The Best A Man Can Get (1000 words) & The Leap (2300 words) ....very early outlaw days Empty
20160615
PostThe Best A Man Can Get (1000 words) & The Leap (2300 words) ....very early outlaw days

Two short Early outlaw years stories #1. The Best a Man can Get,  #2. The Leap.

#1.
---oooOOOooo---

The Best a Man Can Get
by Cal

---oooOOOooo---


“Sometimes a man just knows when it’s the right one” mooned Curry “You just get a feeling in your gut …when you look into their eyes …and you just know.”

“Sounds like a dodgy pie to me Kid…” sneered Heyes, he was fed up to be hearing this again.

“It can be like that sometimes” continued Curry, choosing to ignore his, not that much older, cousins remark.

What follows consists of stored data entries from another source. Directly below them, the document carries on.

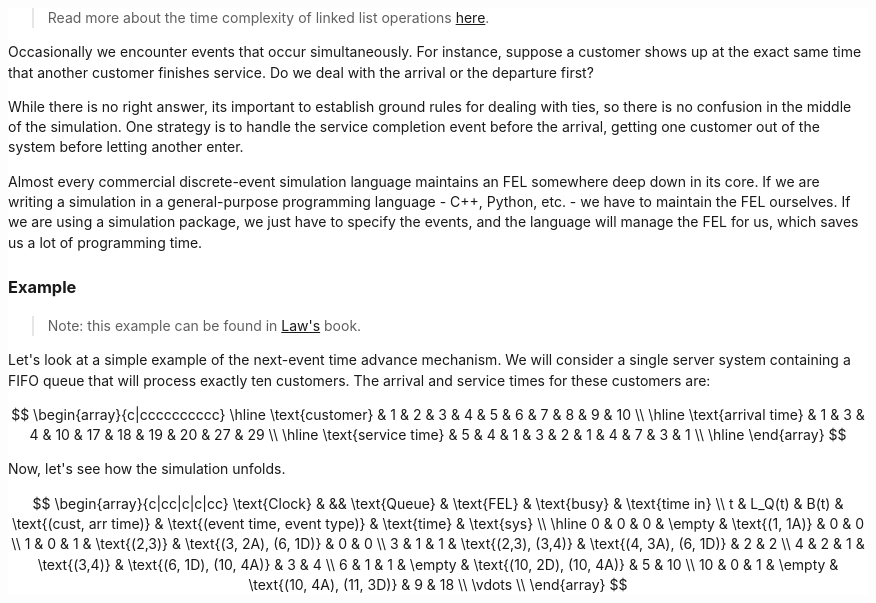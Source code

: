 > Read more about the time complexity of linked list operations [here](https://www.bigocheatsheet.com/).

Occasionally we encounter events that occur simultaneously. For instance, suppose a customer shows up at the exact same time that another customer finishes service. Do we deal with the arrival or the departure first?

While there is no right answer, its important to establish ground rules for dealing with ties, so there is no confusion in the middle of the simulation. One strategy is to handle the service completion event before the arrival, getting one customer out of the system before letting another enter.

Almost every commercial discrete-event simulation language maintains an FEL somewhere deep down in its core. If we are writing a simulation in a general-purpose programming language - C++, Python, etc. - we have to maintain the FEL ourselves. If we are using a simulation package, we just have to specify the events, and the language will manage the FEL for us, which saves us a lot of programming time.

### Example

> Note: this example can be found in [Law's](https://amzn.to/3au4zN5) book.

Let's look at a simple example of the next-event time advance mechanism. We will consider a single server system containing a FIFO queue that will process exactly ten customers. The arrival and service times for these customers are:

$$
\begin{array}{c|cccccccccc}
\hline
\text{customer} & 1 & 2 & 3 & 4 & 5 & 6 & 7 & 8 & 9 & 10 \\
\hline
\text{arrival time} & 1 & 3 & 4 & 10 & 17 & 18 & 19 & 20 & 27 & 29 \\
\hline
\text{service time} & 5 & 4 & 1 & 3 & 2 & 1 & 4 & 7 & 3 & 1 \\
\hline
\end{array}
$$

Now, let's see how the simulation unfolds.

$$
\begin{array}{c|cc|c|c|cc}
\text{Clock} & && \text{Queue} & \text{FEL} & \text{busy} & \text{time in} \\
t & L_Q(t) & B(t) & \text{(cust, arr time)} & \text{(event time, event type)} & \text{time} & \text{sys} \\
\hline
0 & 0 & 0 & \empty & \text{(1, 1A)} & 0 & 0 \\
1 & 0 & 1 & \text{(2,3)} & \text{(3, 2A), (6, 1D)} & 0 & 0 \\
3 & 1 & 1 & \text{(2,3), (3,4)}  & \text{(4, 3A), (6, 1D)} & 2 & 2 \\
4 & 2 & 1 & \text{(3,4)} & \text{(6, 1D), (10, 4A)} & 3 & 4 \\
6 & 1 & 1 & \empty & \text{(10, 2D), (10, 4A)} & 5 & 10 \\
10 & 0 & 1 & \empty & \text{(10, 4A), (11, 3D)} & 9 & 18 \\
\vdots \\
\end{array}
$$
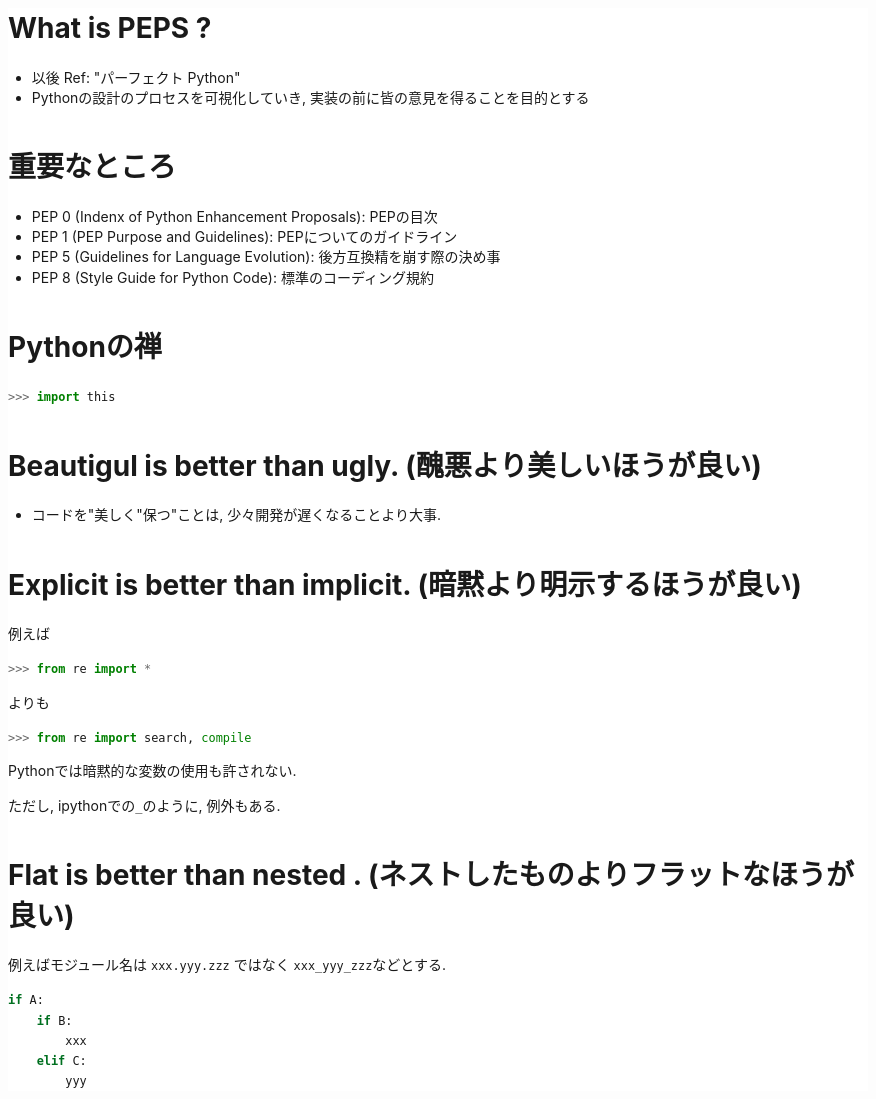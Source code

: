 # What is PEPS ?

* 以後 Ref: "パーフェクト Python"
* Pythonの設計のプロセスを可視化していき,
    実装の前に皆の意見を得ることを目的とする

# 重要なところ

* PEP 0 (Indenx of Python Enhancement Proposals): PEPの目次
* PEP 1 (PEP Purpose and Guidelines): PEPについてのガイドライン
* PEP 5 (Guidelines for Language Evolution): 後方互換精を崩す際の決め事
* PEP 8 (Style Guide for Python Code): 標準のコーディング規約

# Pythonの禅

``` python
>>> import this
```

# Beautigul is better than ugly. (醜悪より美しいほうが良い)

* コードを"美しく"保つ"ことは, 少々開発が遅くなることより大事.

# Explicit is better than implicit. (暗黙より明示するほうが良い)

例えば

``` python
>>> from re import *
```

よりも

``` python
>>> from re import search, compile
```

Pythonでは暗黙的な変数の使用も許されない.

ただし, ipythonでの`_`のように, 例外もある.

# Flat is better than nested . (ネストしたものよりフラットなほうが良い)

例えばモジュール名は `xxx.yyy.zzz` ではなく `xxx_yyy_zzz`などとする.

``` python
if A:
    if B:
        xxx
    elif C:
        yyy
```
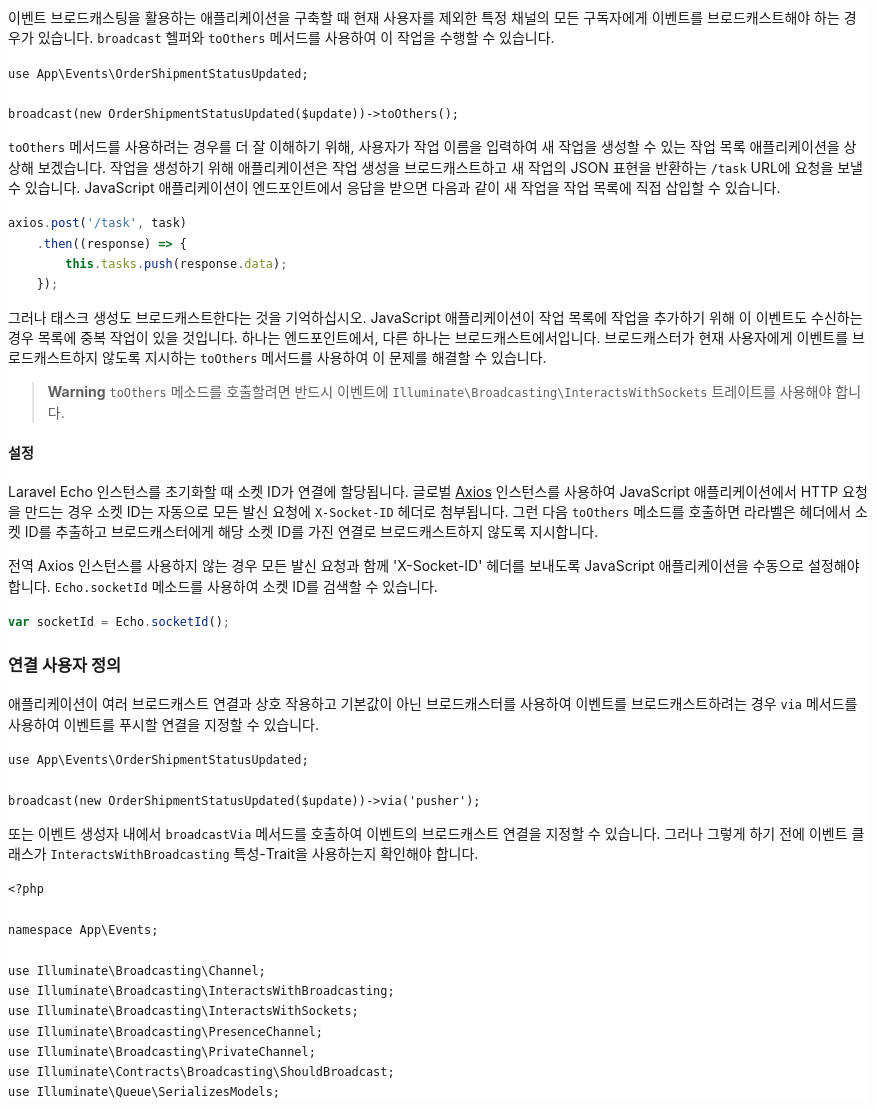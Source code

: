 이벤트 브로드캐스팅을 활용하는 애플리케이션을 구축할 때 현재 사용자를 제외한 특정 채널의 모든 구독자에게 이벤트를 브로드캐스트해야 하는 경우가 있습니다. `broadcast` 헬퍼와 `toOthers` 메서드를 사용하여 이 작업을 수행할 수 있습니다.

    use App\Events\OrderShipmentStatusUpdated;

    broadcast(new OrderShipmentStatusUpdated($update))->toOthers();

`toOthers` 메서드를 사용하려는 경우를 더 잘 이해하기 위해, 사용자가 작업 이름을 입력하여 새 작업을 생성할 수 있는 작업 목록 애플리케이션을 상상해 보겠습니다. 작업을 생성하기 위해 애플리케이션은 작업 생성을 브로드캐스트하고 새 작업의 JSON 표현을 반환하는 `/task` URL에 요청을 보낼 수 있습니다. JavaScript 애플리케이션이 엔드포인트에서 응답을 받으면 다음과 같이 새 작업을 작업 목록에 직접 삽입할 수 있습니다.

```js
axios.post('/task', task)
    .then((response) => {
        this.tasks.push(response.data);
    });
```

그러나 태스크 생성도 브로드캐스트한다는 것을 기억하십시오. JavaScript 애플리케이션이 작업 목록에 작업을 추가하기 위해 이 이벤트도 수신하는 경우 목록에 중복 작업이 있을 것입니다. 하나는 엔드포인트에서, 다른 하나는 브로드캐스트에서입니다. 브로드캐스터가 현재 사용자에게 이벤트를 브로드캐스트하지 않도록 지시하는 `toOthers` 메서드를 사용하여 이 문제를 해결할 수 있습니다.

> **Warning** 
> `toOthers` 메소드를 호출할려면 반드시 이벤트에 `Illuminate\Broadcasting\InteractsWithSockets` 트레이트를 사용해야 합니다.

<a name="only-to-others-configuration"></a>
#### 설정

Laravel Echo 인스턴스를 초기화할 때 소켓 ID가 연결에 할당됩니다. 글로벌 [Axios](https://github.com/mzabriskie/axios) 인스턴스를 사용하여 JavaScript 애플리케이션에서 HTTP 요청을 만드는 경우 소켓 ID는 자동으로 모든 발신 요청에 `X-Socket-ID` 헤더로 첨부됩니다. 그런 다음 `toOthers` 메소드를 호출하면 라라벨은 헤더에서 소켓 ID를 추출하고 브로드캐스터에게 해당 소켓 ID를 가진 연결로 브로드캐스트하지 않도록 지시합니다.

전역 Axios 인스턴스를 사용하지 않는 경우 모든 발신 요청과 함께 'X-Socket-ID' 헤더를 보내도록 JavaScript 애플리케이션을 수동으로 설정해야 합니다. `Echo.socketId` 메소드를 사용하여 소켓 ID를 검색할 수 있습니다.

```js
var socketId = Echo.socketId();
```

<a name="customizing-the-connection"></a>
### 연결 사용자 정의

애플리케이션이 여러 브로드캐스트 연결과 상호 작용하고 기본값이 아닌 브로드캐스터를 사용하여 이벤트를 브로드캐스트하려는 경우 `via` 메서드를 사용하여 이벤트를 푸시할 연결을 지정할 수 있습니다.

    use App\Events\OrderShipmentStatusUpdated;

    broadcast(new OrderShipmentStatusUpdated($update))->via('pusher');

또는 이벤트 생성자 내에서 `broadcastVia` 메서드를 호출하여 이벤트의 브로드캐스트 연결을 지정할 수 있습니다. 그러나 그렇게 하기 전에 이벤트 클래스가 `InteractsWithBroadcasting` 특성-Trait을 사용하는지 확인해야 합니다.

    <?php

    namespace App\Events;

    use Illuminate\Broadcasting\Channel;
    use Illuminate\Broadcasting\InteractsWithBroadcasting;
    use Illuminate\Broadcasting\InteractsWithSockets;
    use Illuminate\Broadcasting\PresenceChannel;
    use Illuminate\Broadcasting\PrivateChannel;
    use Illuminate\Contracts\Broadcasting\ShouldBroadcast;
    use Illuminate\Queue\SerializesModels;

After all, they were both twenty-something now that he’d had a birthday. He might still look a lot more than two years younger than Han, but he wasn’t.  

“You don’t always need to get up real close.  It’s just some connection you can feel between you, but you got to be listening for it …tuned in.  Like ’Pappy used to say ‘If yer heart sings and life is telling you you’ve found the right one, then sure as night follows day, there’s just no fighting it.”

Heyes screws up his face.

“I never heard him say that. Now it’s your heart Kid …It was your gut a minute ago …Sure your feeling alright? …You’re sounding a might churned up…” Heyes pointedly stares at Kids whip thin mid-section, shaking his head.

“Well …you were always too busy reading your damned books to be listening to anything our sage ol’ Gran’Pappy had to say Han…” retorted Curry.

“’Pappy Curry taught me plenty …twenty-ones …for one.  I never did figure out how he was cheating…”

Heyes’ eyes narrowed in thought.

“Well I think we can both agree, that if there was one thing our ol’ Irish Gran’Pappy knew a thing or two about …more than anything else…”

Curry’s eyes drifted back to the object of his desire.

“…It was horses …and that’s one’s sure singing to me…”

“Say it a little louder Kid…” Heyes was sounding annoyed again. “I don’t think you’ve actually driven his price through the roof yet …but you’re working on it.”

He pulled Curry to the far side of the paddocks.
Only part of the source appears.